接種日および翌日に特別休暇を付与し、副反応の程度は人によって異なりますので、3日目以降は年次有給休暇の取得を促すといったパターンが多いようです。 - Q8:
- 当社は接客業なのでワクチン接種者にワクチン手当を支給しようと思うが、差別に当たらないか?
- A8:
- ワクチン接種の自由意志を阻害するものではないので、一定程度の額であれば問題ないと考えます。
接種1回につき2,000円~5,000円程度の支給が妥当ではないでしょうか。
これもワクチンを打ちたくても打てない人に対する配慮は必要になります
(7)ワクチン接種の確認
- Q9:
- ワクチン接種の有無を社員に確認するために接種記録書のコピーを提出させることは問題ないか?
- A9:
- ワクチン接種の有無を確認する場合は、業務上の必要性がある場合のみとし、会社が全社員一律に申告させることは、接種の強要や接種有無による差別につながるので好ましくないと考えます。

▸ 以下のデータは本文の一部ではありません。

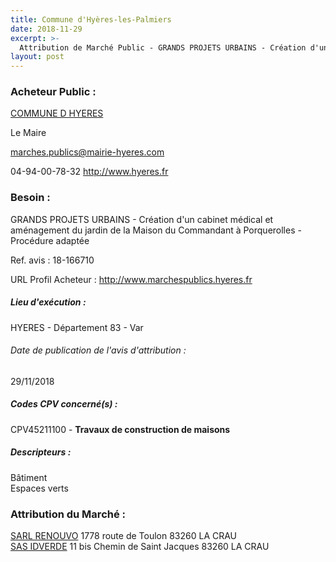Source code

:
 ```yaml
---
title: Commune d'Hyères-les-Palmiers
date: 2018-11-29
excerpt: >-
  Attribution de Marché Public - GRANDS PROJETS URBAINS - Création d'un cabinet médical et aménagement du jardin de la Maison du Commandant à Porquerolles - Procédure adaptée
layout: post
---
```


### Acheteur Public : 
<a href="/acheteur-136/siren-218300697"> COMMUNE D HYERES</a><br/>

Le Maire

marches.publics@mairie-hyeres.com

04-94-00-78-32
http://www.hyeres.fr
### Besoin :

GRANDS PROJETS URBAINS - Création d'un cabinet médical et aménagement du jardin de la Maison du Commandant à Porquerolles - Procédure adaptée

Ref. avis : 18-166710

URL Profil Acheteur : http://www.marchespublics.hyeres.fr

##### Lieu d'exécution :

HYERES - Département 83 - Var

###### Date de publication de l'avis d'attribution : 
29/11/2018

##### Codes CPV concerné(s) :
CPV45211100 - **Travaux de construction de maisons** <br/>

##### Descripteurs :
Bâtiment <br/>
Espaces verts <br/>

### Attribution du Marché :
<a href="/entreprise-566/siren-491396701"> SARL RENOUVO</a>    1778 route de Toulon 83260 LA CRAU <br/>
<a href="/entreprise-548/siren-339609661"> SAS IDVERDE</a>    11 bis Chemin de Saint Jacques 83260 LA CRAU <br/>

A7やA8のインセンティブを設けることで接種を促すべきでしょう。 - Q10:
- ワクチン接種をした者だけ特定の業務につかせ、接種していない者は就かせないのは問題ないか?
- A10:
- 例えば接客業で感染防止策と顧客に安心感を与えるためワクチン接種の有無を確認し、接種した社員を就かせることは、会社の安全配慮、営業施策における裁量権の範囲と考えられます。ただし、ワクチン未接種を理由に業務から外したり、不当な人事異動を命じたり、人事考課でマイナス査定するなどは、裁量権を逸脱しているばかりか、ハラスメントと取られる可能性がありますので注意してください。